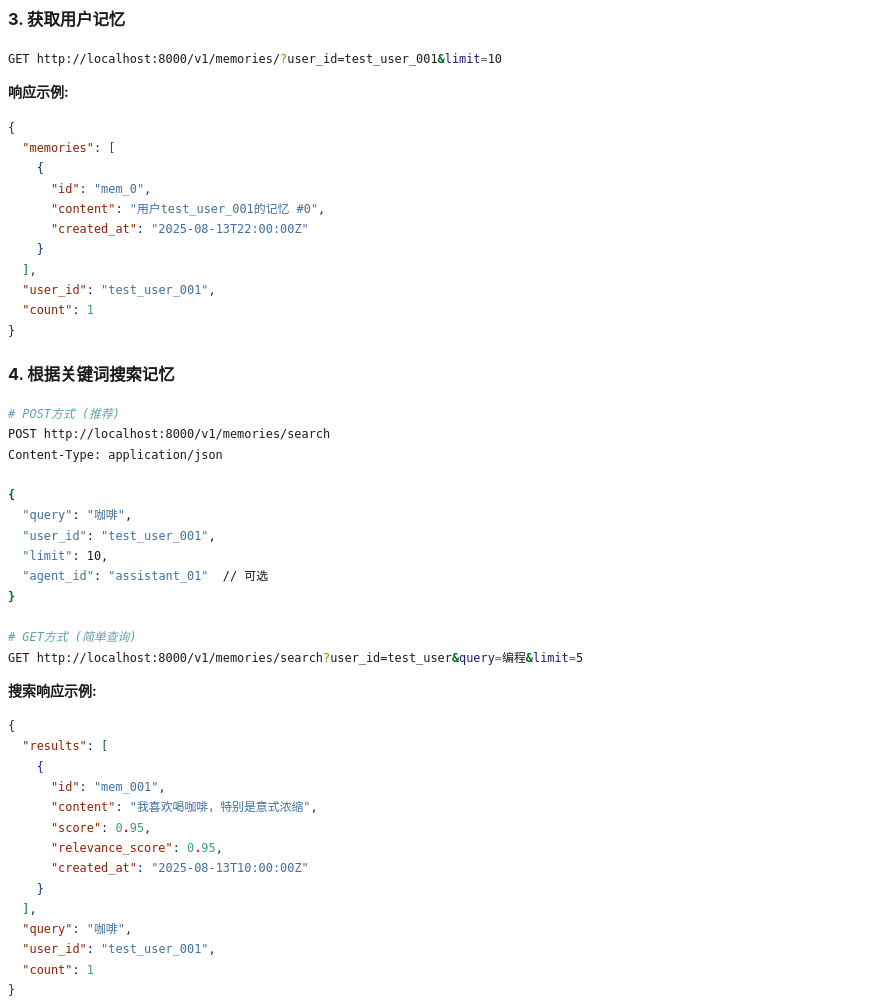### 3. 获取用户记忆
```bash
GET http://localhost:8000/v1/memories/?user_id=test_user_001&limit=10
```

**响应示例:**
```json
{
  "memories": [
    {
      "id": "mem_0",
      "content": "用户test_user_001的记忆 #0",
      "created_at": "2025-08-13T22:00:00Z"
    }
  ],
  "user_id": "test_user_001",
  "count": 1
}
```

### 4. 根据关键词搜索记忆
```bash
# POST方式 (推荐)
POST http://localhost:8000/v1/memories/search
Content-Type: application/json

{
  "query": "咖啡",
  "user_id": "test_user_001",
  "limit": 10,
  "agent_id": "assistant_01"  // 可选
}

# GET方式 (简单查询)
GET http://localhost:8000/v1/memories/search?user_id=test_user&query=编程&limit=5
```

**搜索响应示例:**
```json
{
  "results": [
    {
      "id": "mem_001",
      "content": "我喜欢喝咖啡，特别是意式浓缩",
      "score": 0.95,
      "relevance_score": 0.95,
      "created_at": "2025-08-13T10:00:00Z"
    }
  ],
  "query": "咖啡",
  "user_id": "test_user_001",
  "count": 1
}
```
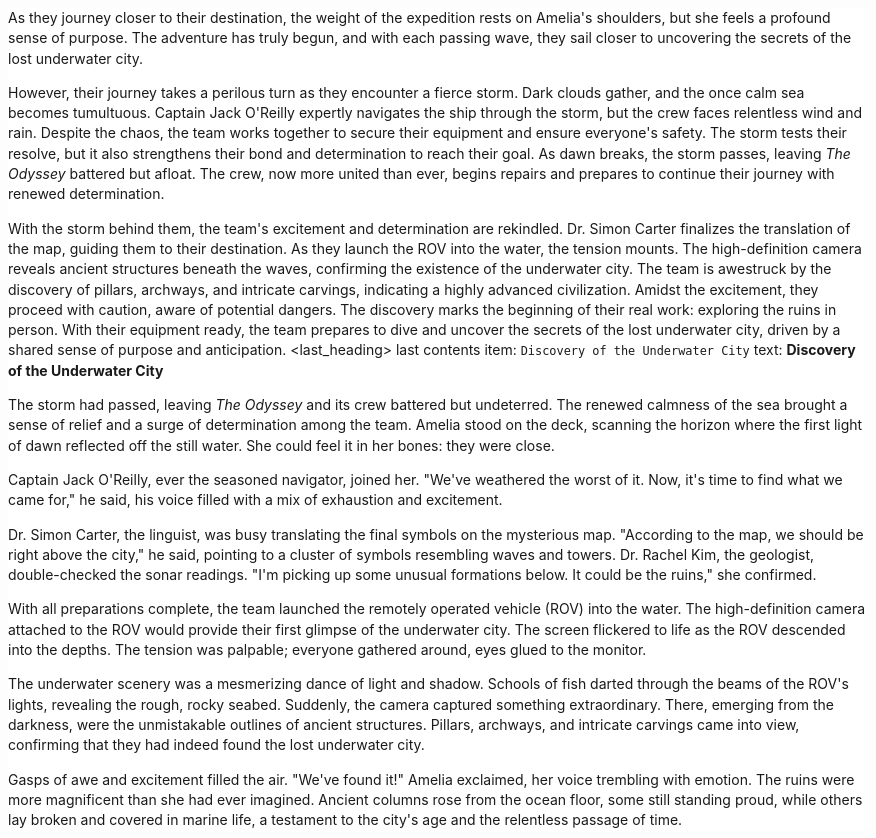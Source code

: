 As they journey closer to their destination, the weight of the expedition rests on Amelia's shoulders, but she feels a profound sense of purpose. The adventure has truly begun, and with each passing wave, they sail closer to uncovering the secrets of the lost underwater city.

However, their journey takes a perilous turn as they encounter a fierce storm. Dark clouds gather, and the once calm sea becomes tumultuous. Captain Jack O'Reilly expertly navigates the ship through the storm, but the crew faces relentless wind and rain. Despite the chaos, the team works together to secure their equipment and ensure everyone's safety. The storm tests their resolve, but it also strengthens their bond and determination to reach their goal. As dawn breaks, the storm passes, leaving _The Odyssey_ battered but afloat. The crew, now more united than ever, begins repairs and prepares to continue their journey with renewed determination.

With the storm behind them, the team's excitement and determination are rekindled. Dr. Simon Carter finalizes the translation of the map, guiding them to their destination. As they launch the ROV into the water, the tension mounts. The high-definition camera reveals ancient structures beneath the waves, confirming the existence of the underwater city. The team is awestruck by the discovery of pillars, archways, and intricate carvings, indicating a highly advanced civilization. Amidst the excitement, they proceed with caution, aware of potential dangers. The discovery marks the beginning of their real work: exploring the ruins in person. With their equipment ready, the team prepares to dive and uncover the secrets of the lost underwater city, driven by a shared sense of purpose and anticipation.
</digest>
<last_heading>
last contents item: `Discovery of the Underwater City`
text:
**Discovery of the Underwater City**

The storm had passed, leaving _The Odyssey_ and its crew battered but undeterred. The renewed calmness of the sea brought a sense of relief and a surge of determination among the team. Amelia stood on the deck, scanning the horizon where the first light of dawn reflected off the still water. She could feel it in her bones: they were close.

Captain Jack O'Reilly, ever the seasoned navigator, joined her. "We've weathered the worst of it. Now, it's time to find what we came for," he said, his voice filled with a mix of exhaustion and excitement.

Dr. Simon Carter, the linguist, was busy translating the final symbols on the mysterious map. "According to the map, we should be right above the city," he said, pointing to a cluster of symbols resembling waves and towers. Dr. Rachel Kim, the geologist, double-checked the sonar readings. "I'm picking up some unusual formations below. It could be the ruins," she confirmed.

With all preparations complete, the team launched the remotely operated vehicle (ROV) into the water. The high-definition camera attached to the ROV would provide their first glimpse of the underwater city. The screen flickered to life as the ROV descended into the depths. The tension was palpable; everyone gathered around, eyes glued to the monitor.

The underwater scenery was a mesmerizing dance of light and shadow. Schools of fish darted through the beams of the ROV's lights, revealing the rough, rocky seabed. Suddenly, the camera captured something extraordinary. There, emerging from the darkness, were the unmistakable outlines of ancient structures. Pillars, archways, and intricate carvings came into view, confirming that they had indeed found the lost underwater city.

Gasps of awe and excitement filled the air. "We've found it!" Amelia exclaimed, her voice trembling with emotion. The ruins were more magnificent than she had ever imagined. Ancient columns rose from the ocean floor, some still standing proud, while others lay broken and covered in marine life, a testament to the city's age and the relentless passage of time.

Aim of the exercise -> Within the entries, count the lines containing the string "http" and state nothing but the result.

Response area -> 3